Bronx school's bid to rebrand itself meets local resistance

A hard-charging principal’s efforts to rename a long-struggling school in the Bronx is meeting stiff resistance from a local community group.

District 9 Community Education Council last night voted against a proposal by M.S. 22 Jordan Mott to change its name to College Avenue Academy at Jordan Mott. The rejection comes after the council for two months delayed voting on the proposal, typically among a CEC’s least controversial duties.

When city officials told M.S. 22 last year that it would be among dozens of schools to undergo a federal school improvement strategy called “turnaround,” they promised that the school would get a pot of extra funds, many new teachers, and a new name.

A judge shut down the city’s plans over the summer. But high staff turnover at M.S. 22 meant the school could get new teachers and federal dollars anyway.

Now, the school is out to complete the trifecta. Principal Linda Rosenbury wants to change the school’s name to College Avenue Academy at Jordan Mott, a similar version of the name the city planned to use this year had the overhaul plan gone through. The school sits on College Avenue, where there is no college, although its official address is on 167th Street.

Rosenbury said that she sought the new name because it was a new direction create a new association for the school and accurately reflect the school’s new focus on academics.

“The school community believes that the college theme will give the school a fresh start and help create an academic tone by helping students identify as college-bound scholars planning for their future,” Rosenbury wrote in an email.

Mary Conway-Spiegel, an organizer who works in struggling schools, said that 106 of 134 of parents at the 650-student school favored the proposal in a vote taken by the school. Several parents have testified at the meetings to support of the proposal, Conway-Spiegel said.

Despite the support, four of the council’s six members in attendance voted against the proposal. One abstained and one voted in support.

“We keep presenting facts. We keep showing up with parents. The kids themselves chose the name,” said Conway-Spiegel.

Voting against name changes despite a showing of community support is unusual, according to members of parent councils in other districts.

“We generally want to do whatever the local school wants to do,” said District 15 CEC President Jim Devor. “It’s not for us to impede that.”

Members of the District 9 CEC did not respond to requests for comment. Conway-Spiegel reported that one member said he was concerned that changing the name would be disrespectful to Jordan Mott, a 19th century New York City industrialist, while another member worried that College Avenue’s history of crime would not be a positive association for the school.

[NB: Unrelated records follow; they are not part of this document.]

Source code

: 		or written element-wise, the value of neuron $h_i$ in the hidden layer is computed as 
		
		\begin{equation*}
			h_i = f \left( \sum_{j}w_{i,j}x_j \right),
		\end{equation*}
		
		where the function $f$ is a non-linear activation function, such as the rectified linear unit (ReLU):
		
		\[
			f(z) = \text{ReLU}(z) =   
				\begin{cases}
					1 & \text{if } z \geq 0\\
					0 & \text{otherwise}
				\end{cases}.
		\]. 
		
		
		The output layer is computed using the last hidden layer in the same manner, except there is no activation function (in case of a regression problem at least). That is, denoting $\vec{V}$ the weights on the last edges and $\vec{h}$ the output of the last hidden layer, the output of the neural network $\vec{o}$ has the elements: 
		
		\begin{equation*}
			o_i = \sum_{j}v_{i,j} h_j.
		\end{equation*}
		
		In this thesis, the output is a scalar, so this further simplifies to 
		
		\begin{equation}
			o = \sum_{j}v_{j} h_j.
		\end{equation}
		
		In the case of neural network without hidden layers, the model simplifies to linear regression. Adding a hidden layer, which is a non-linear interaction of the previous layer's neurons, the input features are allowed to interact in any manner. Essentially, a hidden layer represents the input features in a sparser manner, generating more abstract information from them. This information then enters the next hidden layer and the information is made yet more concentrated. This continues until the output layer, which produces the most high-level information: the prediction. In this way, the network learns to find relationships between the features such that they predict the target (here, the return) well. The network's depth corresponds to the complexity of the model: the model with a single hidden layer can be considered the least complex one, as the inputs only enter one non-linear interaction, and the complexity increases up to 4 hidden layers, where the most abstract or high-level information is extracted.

But in a letter Conway-Spiegel prepared for supporters of the name change to send to the CEC, Conway-Spiegel suggested that the parent council might have an “alternative motive.”

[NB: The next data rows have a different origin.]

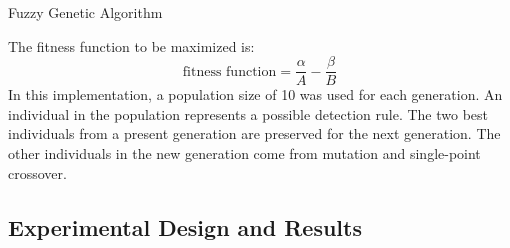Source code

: \documentclass{sig-alternate}
\begin{document}
\begin{algorithm}
\caption{Fuzzy Genetic Algorithm}
\label{alg:fuzGenAlg}
\begin{algorithmic}

    \ENDFOR
    
      \ELSE {}
    \ENDIF
  \ENDFOR
  
\ENDFOR
{}
\end{algorithmic}
\end{algorithm}


The fitness function to be maximized is:
\begin{equation*}
\textrm{fitness function} = \frac{\alpha}{A} - \frac{\beta}{B}
\end{equation*}
In this implementation, a population size of 10 was used for each generation. An individual in the population represents a possible detection rule. The two best individuals from a present generation are preserved for the next generation. The other individuals in the new generation come from mutation and single-point crossover.




\subsection{Experimental Design and Results}
\end{document}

One possibility is that Rosenbury’s vociferous support for the turnaround plans, which were controversial in large part because they required all teachers to reapply for their jobs, had made her enemies on the council. Some principals opposed turnaround, including many who would have to be removed as part of the process, and others supported some elements but not the required name changes. But Rosenbury publicly defended the plans from start to finish, and after an arbitrator halted the city’s turnaround planning, she spoke out against the UFT for stepping in, too.

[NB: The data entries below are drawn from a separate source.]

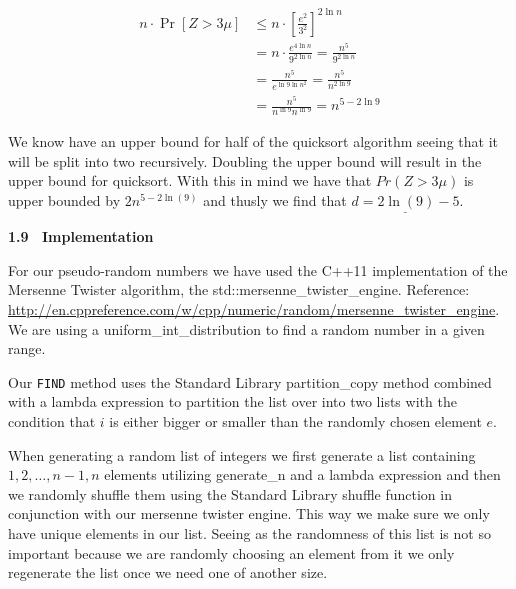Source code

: \documentclass[article,a4paper,oneside]{article}
\newcommand{\+}[1]{\ensuremath{\boldsymbol{#1}}}
\begin{document}
\begin{align*}
n\cdot \Pr[Z>3\mu] &\leq n\cdot \left [ \frac{e^2}{3^2} \right ]^{2\ln n}\\
&=n\cdot\frac{e^{4\ln n}}{9^{2\ln n}} =\frac{n^5}{9^{2\ln n}}\\
&=\frac{n^5}{e^{\ln 9 \ln n^2}} =\frac{n^5}{n^{2\ln 9}}\\
&=\frac{n^5}{n^{\ln 9}n^{\ln 9}} =n^{5-2\ln 9}
\end{align*}

We know have an upper bound for half of the quicksort algorithm seeing that it will be split into two recursively. Doubling the upper bound will result in the upper bound for quicksort. With this in mind we have that $Pr(Z > 3\mu)$ is upper bounded by $2n^{5-2\ln(9)}$ and thusly we find that $\underline{d = 2\ln(9) - 5}$.


{\bf 1.9 \ Implementation}

For our pseudo-random numbers we have used the C++11 implementation of the Mersenne Twister algorithm, the std::mersenne\_twister\_engine. Reference: \url{ http://en.cppreference.com/w/cpp/numeric/random/mersenne_twister_engine}. We are using a uniform\_int\_distribution to find a random number in a given range. 

Our \texttt{FIND} method uses the Standard Library partition\_copy method combined with a lambda expression to partition the list over into two lists with the condition that $i$ is either bigger or smaller than the randomly chosen element $e$.

When generating a random list of integers we first generate a list containing $1,2,\ldots, n-1,n$ elements utilizing generate\_n and a lambda expression and then we randomly shuffle them using the Standard Library shuffle function in conjunction with our mersenne twister engine. This way we make sure we only have unique elements in our list. Seeing as the randomness of this list is not so important because we are randomly choosing an element from it we only regenerate the list once we need one of another size.

\end{document}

Appearing on NY1 after the arbitrator’s decision, Rosenbury said, “As a principal, I think it’s the least effective teachers who are being protected that are giving the public that impression. And I actually think that the way that the UFT is defending all teachers regardless of their performance is hurting teachers.”

CEC feedback about name changes is required, but not binding. Department of Education regulations say that Chancellor Dennis Walcott gets the final say and Rosenbury said she is undecided about whether she plans to take it up with him next.

If there is ultimately a name change, it wouldn’t be in time to influence this year’s crop of fifth graders. All middle school applications are due on Friday.